These entries are to be set down again exactly.

━━━ EXERCISE DATA

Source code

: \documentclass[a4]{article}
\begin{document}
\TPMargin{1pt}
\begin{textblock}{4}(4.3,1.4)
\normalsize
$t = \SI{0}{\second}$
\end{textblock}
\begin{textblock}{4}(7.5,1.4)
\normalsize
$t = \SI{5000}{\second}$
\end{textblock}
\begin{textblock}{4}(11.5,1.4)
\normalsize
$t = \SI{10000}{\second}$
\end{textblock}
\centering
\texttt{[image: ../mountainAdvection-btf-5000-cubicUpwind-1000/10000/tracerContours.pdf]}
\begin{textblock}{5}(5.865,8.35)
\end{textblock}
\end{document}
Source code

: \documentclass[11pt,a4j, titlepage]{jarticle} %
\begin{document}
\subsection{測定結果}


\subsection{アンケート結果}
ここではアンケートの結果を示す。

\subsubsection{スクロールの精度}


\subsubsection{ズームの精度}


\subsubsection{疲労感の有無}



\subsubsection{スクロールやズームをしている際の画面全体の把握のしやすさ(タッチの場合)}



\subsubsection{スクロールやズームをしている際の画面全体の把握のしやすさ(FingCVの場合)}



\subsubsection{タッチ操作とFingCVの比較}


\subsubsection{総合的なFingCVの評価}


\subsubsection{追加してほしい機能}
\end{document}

━━━━━━

OUTPUT FOR THIS EXERCISE.
Source code

: \documentclass[a4]{article}
\begin{document}
\TPMargin{1pt}
\begin{textblock}{4}(4.3,1.4)
\normalsize
$t = \SI{0}{\second}$
\end{textblock}
\begin{textblock}{4}(7.5,1.4)
\normalsize
$t = \SI{5000}{\second}$
\end{textblock}
\begin{textblock}{4}(11.5,1.4)
\normalsize
$t = \SI{10000}{\second}$
\end{textblock}
\centering
\texttt{[image: ../mountainAdvection-btf-5000-cubicUpwind-1000/10000/tracerContours.pdf]}
\begin{textblock}{5}(5.865,8.35)
\end{textblock}
\end{document}
Source code

: \documentclass[11pt,a4j, titlepage]{jarticle} %
\begin{document}
\subsection{測定結果}


\subsection{アンケート結果}
ここではアンケートの結果を示す。

\subsubsection{スクロールの精度}


\subsubsection{ズームの精度}


\subsubsection{疲労感の有無}



\subsubsection{スクロールやズームをしている際の画面全体の把握のしやすさ(タッチの場合)}



\subsubsection{スクロールやズームをしている際の画面全体の把握のしやすさ(FingCVの場合)}



\subsubsection{タッチ操作とFingCVの比較}


\subsubsection{総合的なFingCVの評価}


\subsubsection{追加してほしい機能}
\end{document}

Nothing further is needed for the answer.